### Provided information
+ + + + +

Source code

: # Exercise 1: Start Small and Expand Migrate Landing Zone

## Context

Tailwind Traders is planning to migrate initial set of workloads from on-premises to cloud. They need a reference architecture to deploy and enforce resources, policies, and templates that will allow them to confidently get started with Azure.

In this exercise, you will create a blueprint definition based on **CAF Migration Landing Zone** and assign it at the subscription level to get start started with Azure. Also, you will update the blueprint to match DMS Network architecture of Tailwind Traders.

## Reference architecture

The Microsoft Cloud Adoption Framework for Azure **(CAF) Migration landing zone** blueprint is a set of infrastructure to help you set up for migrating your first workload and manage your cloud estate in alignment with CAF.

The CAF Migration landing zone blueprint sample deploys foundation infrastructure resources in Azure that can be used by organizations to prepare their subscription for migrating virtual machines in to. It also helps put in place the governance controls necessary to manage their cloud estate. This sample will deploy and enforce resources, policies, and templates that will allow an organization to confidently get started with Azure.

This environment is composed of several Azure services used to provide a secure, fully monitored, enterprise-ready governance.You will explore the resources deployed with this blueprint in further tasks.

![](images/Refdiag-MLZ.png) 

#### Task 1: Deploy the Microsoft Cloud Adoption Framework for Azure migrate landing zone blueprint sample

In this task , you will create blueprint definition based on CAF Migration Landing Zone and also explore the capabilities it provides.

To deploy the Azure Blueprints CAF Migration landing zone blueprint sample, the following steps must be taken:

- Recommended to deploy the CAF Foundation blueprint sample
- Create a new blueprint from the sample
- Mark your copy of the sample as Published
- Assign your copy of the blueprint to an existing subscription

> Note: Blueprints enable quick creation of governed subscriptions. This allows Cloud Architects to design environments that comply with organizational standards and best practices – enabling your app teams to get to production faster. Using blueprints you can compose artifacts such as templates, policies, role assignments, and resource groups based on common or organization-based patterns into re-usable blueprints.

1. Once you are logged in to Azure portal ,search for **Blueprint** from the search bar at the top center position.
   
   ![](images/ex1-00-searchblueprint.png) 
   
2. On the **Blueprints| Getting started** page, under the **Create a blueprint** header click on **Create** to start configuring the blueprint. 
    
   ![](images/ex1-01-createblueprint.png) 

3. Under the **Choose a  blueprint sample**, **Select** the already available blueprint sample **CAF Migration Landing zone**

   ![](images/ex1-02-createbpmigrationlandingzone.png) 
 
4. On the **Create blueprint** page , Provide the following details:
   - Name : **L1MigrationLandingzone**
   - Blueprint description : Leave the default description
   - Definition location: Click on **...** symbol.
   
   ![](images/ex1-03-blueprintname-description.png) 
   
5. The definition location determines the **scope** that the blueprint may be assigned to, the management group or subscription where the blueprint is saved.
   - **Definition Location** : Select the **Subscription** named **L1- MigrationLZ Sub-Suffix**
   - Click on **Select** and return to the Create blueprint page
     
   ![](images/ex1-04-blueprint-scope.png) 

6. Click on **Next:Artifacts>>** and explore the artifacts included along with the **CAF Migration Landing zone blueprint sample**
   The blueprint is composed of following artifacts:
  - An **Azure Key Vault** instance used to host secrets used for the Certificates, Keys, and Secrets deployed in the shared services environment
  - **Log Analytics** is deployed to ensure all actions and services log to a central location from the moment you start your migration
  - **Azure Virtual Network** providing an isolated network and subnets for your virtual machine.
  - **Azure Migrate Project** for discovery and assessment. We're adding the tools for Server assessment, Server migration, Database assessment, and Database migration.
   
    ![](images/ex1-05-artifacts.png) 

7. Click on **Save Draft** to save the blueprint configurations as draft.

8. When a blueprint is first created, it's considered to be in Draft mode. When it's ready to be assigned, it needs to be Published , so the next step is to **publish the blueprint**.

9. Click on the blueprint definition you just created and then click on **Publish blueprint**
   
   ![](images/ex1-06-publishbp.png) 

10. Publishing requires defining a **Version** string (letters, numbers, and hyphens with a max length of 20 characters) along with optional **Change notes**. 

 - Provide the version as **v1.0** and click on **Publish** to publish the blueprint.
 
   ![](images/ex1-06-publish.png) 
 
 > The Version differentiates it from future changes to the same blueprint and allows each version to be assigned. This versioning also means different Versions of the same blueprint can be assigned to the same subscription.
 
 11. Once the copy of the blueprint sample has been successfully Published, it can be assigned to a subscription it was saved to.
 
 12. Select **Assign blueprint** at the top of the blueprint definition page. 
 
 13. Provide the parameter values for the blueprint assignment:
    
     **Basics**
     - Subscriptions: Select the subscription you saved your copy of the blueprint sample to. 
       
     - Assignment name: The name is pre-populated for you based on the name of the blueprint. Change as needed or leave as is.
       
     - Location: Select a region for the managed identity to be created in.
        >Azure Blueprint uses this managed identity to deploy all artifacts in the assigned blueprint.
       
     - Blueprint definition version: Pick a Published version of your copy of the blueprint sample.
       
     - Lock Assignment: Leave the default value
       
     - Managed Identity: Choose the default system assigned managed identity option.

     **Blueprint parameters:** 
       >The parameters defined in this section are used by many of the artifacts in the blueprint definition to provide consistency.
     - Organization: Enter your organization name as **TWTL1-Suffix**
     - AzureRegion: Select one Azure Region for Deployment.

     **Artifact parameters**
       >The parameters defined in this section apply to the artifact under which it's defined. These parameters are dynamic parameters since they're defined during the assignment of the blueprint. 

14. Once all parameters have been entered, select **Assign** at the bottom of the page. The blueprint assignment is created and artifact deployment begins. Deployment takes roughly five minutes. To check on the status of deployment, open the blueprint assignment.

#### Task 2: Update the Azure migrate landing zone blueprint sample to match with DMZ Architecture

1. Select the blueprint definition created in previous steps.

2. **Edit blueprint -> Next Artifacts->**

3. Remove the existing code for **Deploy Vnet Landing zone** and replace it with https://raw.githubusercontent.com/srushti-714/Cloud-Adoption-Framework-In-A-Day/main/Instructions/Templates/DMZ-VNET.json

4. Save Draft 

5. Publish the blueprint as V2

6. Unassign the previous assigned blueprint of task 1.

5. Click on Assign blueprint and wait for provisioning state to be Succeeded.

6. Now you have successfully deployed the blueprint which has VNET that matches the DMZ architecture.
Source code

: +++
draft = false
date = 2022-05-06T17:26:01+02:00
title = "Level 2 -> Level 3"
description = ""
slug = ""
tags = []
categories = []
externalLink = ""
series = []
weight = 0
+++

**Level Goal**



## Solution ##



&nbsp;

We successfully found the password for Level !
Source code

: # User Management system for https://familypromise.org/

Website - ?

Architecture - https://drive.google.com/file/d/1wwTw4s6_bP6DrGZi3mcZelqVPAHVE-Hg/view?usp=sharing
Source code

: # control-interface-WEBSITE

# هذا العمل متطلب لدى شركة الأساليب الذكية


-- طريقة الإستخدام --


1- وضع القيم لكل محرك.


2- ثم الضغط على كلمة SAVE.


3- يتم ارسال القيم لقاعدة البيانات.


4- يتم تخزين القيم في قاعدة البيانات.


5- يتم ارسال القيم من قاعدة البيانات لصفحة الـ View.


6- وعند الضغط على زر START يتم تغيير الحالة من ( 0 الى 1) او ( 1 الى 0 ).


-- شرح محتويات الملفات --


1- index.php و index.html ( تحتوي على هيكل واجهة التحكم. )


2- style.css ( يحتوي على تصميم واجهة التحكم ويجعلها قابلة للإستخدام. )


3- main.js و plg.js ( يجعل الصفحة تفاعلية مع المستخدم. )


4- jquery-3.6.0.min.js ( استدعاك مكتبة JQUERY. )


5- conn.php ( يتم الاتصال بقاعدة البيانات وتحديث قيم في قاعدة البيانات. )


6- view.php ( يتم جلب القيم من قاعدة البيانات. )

+ + + + +

### To do
Wherever the word "Tailwind" appears in a line of the records, count that line. Say how many there are, with no other words.

### Solution
2